### WHAT THE TASK ASKS
Provide only the number of lines in the data below that contain the string "using".

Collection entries
------

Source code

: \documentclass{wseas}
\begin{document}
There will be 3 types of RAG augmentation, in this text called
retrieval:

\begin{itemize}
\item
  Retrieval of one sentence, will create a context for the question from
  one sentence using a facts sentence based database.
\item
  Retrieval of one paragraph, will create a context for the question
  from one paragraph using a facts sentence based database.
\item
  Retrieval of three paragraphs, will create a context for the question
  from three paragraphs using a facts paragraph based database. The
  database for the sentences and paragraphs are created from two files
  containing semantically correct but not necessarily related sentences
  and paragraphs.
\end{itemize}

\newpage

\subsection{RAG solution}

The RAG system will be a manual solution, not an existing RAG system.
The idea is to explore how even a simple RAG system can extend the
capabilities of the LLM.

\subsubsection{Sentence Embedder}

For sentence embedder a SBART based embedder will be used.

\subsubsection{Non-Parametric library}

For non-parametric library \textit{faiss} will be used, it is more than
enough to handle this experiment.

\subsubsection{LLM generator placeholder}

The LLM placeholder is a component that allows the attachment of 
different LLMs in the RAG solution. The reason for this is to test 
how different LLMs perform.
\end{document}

------

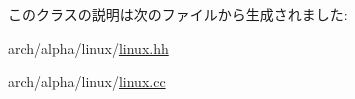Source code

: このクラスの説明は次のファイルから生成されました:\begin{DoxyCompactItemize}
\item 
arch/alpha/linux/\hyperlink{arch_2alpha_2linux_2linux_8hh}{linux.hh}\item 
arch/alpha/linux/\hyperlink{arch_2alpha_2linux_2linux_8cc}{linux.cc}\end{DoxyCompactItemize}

------

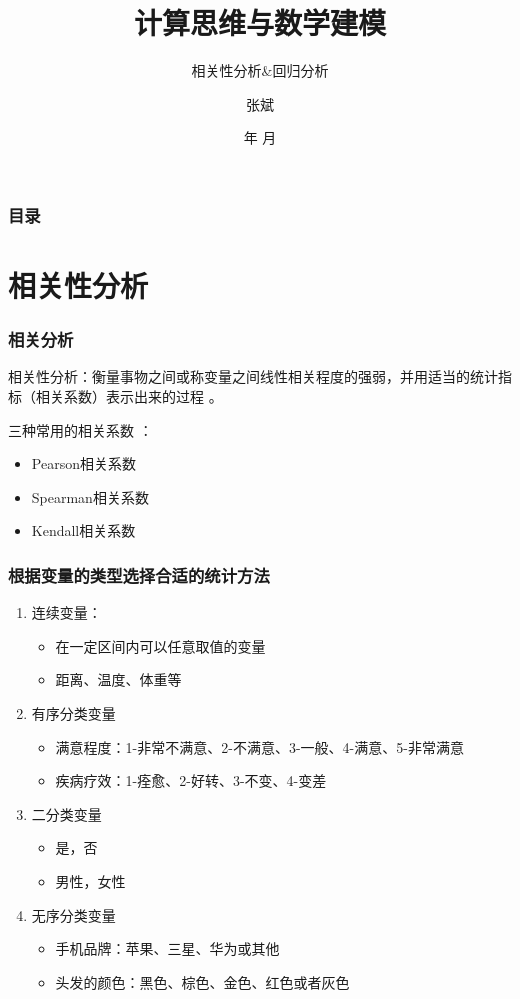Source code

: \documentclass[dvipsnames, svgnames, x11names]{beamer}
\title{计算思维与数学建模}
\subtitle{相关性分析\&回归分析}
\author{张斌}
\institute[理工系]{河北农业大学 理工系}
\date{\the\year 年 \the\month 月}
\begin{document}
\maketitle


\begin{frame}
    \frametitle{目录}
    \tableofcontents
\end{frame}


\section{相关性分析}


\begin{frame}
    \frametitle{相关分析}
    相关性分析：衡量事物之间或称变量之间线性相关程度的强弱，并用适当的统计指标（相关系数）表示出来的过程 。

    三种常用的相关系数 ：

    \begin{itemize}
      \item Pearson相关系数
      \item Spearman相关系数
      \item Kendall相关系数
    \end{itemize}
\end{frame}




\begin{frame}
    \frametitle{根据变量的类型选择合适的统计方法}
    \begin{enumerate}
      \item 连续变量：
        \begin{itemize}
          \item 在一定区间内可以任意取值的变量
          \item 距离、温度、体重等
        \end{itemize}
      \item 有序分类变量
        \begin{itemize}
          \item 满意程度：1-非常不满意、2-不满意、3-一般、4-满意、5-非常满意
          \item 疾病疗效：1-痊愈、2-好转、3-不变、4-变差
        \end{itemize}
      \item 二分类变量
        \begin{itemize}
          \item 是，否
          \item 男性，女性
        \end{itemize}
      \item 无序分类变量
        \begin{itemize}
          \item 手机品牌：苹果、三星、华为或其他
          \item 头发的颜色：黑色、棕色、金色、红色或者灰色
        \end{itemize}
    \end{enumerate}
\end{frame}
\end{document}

------

### SOLUTION TO THIS PROBLEM
3